Thursday, July 19, 2012

Community Supported Agriculture: A Summer Food Adventure

This summer, I threw in the towel. With 3 kids, 5 and under, I just accepted that I have absolutely no hope of even pretending to grow a garden. There's no tending a garden with an infant around. And even in the best years, we've struggled to get actual food from our garden. Year 1 was especially wet, I planted a lot of carrots and beats and other root veggies, and they drowned. Year 2, we raised ground level by 4 inches with soil, compost, and spent mushroom medium--we had tremendous success with greens that year. Filled an entire freezer with beat greens, but not much else.

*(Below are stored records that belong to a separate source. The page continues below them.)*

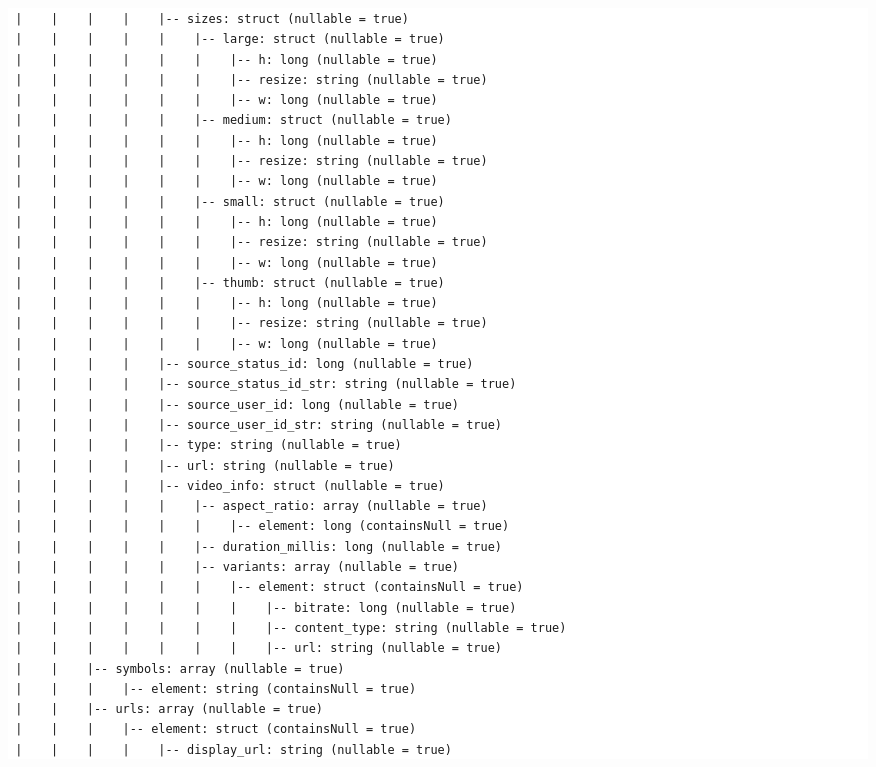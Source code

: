      |    |    |    |    |-- sizes: struct (nullable = true)
     |    |    |    |    |    |-- large: struct (nullable = true)
     |    |    |    |    |    |    |-- h: long (nullable = true)
     |    |    |    |    |    |    |-- resize: string (nullable = true)
     |    |    |    |    |    |    |-- w: long (nullable = true)
     |    |    |    |    |    |-- medium: struct (nullable = true)
     |    |    |    |    |    |    |-- h: long (nullable = true)
     |    |    |    |    |    |    |-- resize: string (nullable = true)
     |    |    |    |    |    |    |-- w: long (nullable = true)
     |    |    |    |    |    |-- small: struct (nullable = true)
     |    |    |    |    |    |    |-- h: long (nullable = true)
     |    |    |    |    |    |    |-- resize: string (nullable = true)
     |    |    |    |    |    |    |-- w: long (nullable = true)
     |    |    |    |    |    |-- thumb: struct (nullable = true)
     |    |    |    |    |    |    |-- h: long (nullable = true)
     |    |    |    |    |    |    |-- resize: string (nullable = true)
     |    |    |    |    |    |    |-- w: long (nullable = true)
     |    |    |    |    |-- source_status_id: long (nullable = true)
     |    |    |    |    |-- source_status_id_str: string (nullable = true)
     |    |    |    |    |-- source_user_id: long (nullable = true)
     |    |    |    |    |-- source_user_id_str: string (nullable = true)
     |    |    |    |    |-- type: string (nullable = true)
     |    |    |    |    |-- url: string (nullable = true)
     |    |    |    |    |-- video_info: struct (nullable = true)
     |    |    |    |    |    |-- aspect_ratio: array (nullable = true)
     |    |    |    |    |    |    |-- element: long (containsNull = true)
     |    |    |    |    |    |-- duration_millis: long (nullable = true)
     |    |    |    |    |    |-- variants: array (nullable = true)
     |    |    |    |    |    |    |-- element: struct (containsNull = true)
     |    |    |    |    |    |    |    |-- bitrate: long (nullable = true)
     |    |    |    |    |    |    |    |-- content_type: string (nullable = true)
     |    |    |    |    |    |    |    |-- url: string (nullable = true)
     |    |    |-- symbols: array (nullable = true)
     |    |    |    |-- element: string (containsNull = true)
     |    |    |-- urls: array (nullable = true)
     |    |    |    |-- element: struct (containsNull = true)
     |    |    |    |    |-- display_url: string (nullable = true)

We tried alpaca manure (amazing stuff!), but that was the year the whole East Coast got late blight and the tomatoes and peppers shriveled away.  The next year, we tried planting the whole garden in an early pea crop. The plants were supposed to be 18 inches tall, and Jason convinced me trellises were unnecessary (OK, I agreed easily. I had an infant). The plants grew to 6 feet tall, the weather was cool, so the pea season was looong, and I picked peas wading through vines like sysiphus pushing his rock up the mountain. 
We've had moderate successes with 1 plant at a time: the beat year, the pea year, occasionally a good tomato week before the hornworm army, or a few zucchini before the stink bugs get them, but we have yet to have a really good diverse season of food. So this year, I'm buying someone else's good diverse season of food. I've joined a CSA (Community Supported Agriculture). It's farm direct with an annual commitment to take whatever crops are successful.  I wanted to join one a decade ago when we first moved to Connecticut and lived in a tiny landless apartment, but I couldn't find one. Since then, several have turned up, compiled here by NOFA. The one that really caught my eye is Highland Art Farms.  Last year, Kelly Baker ran it as a meat CSA of pastured, heritage breed beef. Over the winter, she lost her land lease. So this season, she's set out to provide a Whole Diet CSA, aggregating the fruits of others' labors. There are fruits and veggies, meats, dairy, grain, and coffee. She gives the option to mix and match full or half shares. 
I signed up for 1/2 shares of produce and meat, a loaf of bread, 2 gallons of milk, a pint of Greek yogurt, and a cheese, picked up weekly. My commitment signs me up for a big adventure in eating. It's an adventure because I have no way of knowing what or how much will be in my box. It could be a variety of fruits and veggies, or it could be a big box of cabbage. For me, an even bigger adventure is the meat. I gave up red meats 16 years ago. No beef or pork, and only goat or lamb as a rare novelty. I quit eating it for environmental reasons. I learned it takes 100 lbs of grain to produce 1 lb of beef, I learned how unnatural a grain diet is for cattle and how it leads to new diseases like life threatening e. Coli, I learned about the deforestation of the Brazilian rainforests to graze cattle, I learned about overuse of antibiotics and synthetic hormones and other pharmaceuticals, I learned about the damage to the deserts grazing causes, I learned about the constructed seas of hog sewage, and I decided it was time to opt out. I don't want to be a consumer and therefore a contributor to all of that.
So I gave up red meats on the spot and spent about half that time as a vegetarian.  I've been a vegetarian for years at a time, and then a trip to the coast would start me eating fish; Or the difficulty of getting good vegetarian options from my corporate American workplace would drive me to eat chicken.  Since I've been either pregnant or nursing for most of the last 6 years, I've been craving protein. The whole diet CSA offers meats raised in a holistic way, on pasture without pharmaceuticals, so I'm giving it a try. I know, 20 weeks is a helluva try, but I think I'm up for it.